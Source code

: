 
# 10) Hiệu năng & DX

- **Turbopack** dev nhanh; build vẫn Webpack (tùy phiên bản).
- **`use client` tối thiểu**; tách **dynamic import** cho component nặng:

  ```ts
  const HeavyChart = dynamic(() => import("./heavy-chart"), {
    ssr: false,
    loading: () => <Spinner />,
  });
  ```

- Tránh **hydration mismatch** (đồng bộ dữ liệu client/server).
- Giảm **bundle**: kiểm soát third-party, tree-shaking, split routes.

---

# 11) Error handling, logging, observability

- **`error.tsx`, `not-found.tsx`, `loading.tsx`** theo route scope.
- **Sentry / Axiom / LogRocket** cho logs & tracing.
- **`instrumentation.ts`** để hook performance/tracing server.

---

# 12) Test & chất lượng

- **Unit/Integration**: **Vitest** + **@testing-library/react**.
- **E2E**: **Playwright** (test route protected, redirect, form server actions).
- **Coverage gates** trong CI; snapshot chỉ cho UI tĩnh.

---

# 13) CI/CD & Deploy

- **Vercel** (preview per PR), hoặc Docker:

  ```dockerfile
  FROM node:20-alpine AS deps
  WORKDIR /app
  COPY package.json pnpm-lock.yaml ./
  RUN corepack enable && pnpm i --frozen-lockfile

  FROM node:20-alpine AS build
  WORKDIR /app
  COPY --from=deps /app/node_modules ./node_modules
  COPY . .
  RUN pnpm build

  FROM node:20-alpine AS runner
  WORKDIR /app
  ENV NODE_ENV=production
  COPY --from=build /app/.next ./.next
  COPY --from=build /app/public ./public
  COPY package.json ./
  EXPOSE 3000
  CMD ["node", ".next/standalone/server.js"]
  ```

§ §

▶ **Problem statement**
Go through the material above and output exactly the lines from the one containing "- Tránh **hydration" through the one containing "# 13) CI/CD & Deploy".

▶ **Result**
- Tránh **hydration mismatch** (đồng bộ dữ liệu client/server).
- Giảm **bundle**: kiểm soát third-party, tree-shaking, split routes.

---

# 11) Error handling, logging, observability

- **`error.tsx`, `not-found.tsx`, `loading.tsx`** theo route scope.
- **Sentry / Axiom / LogRocket** cho logs & tracing.
- **`instrumentation.ts`** để hook performance/tracing server.

---

# 12) Test & chất lượng

- **Unit/Integration**: **Vitest** + **@testing-library/react**.
- **E2E**: **Playwright** (test route protected, redirect, form server actions).
- **Coverage gates** trong CI; snapshot chỉ cho UI tĩnh.

---

# 13) CI/CD & Deploy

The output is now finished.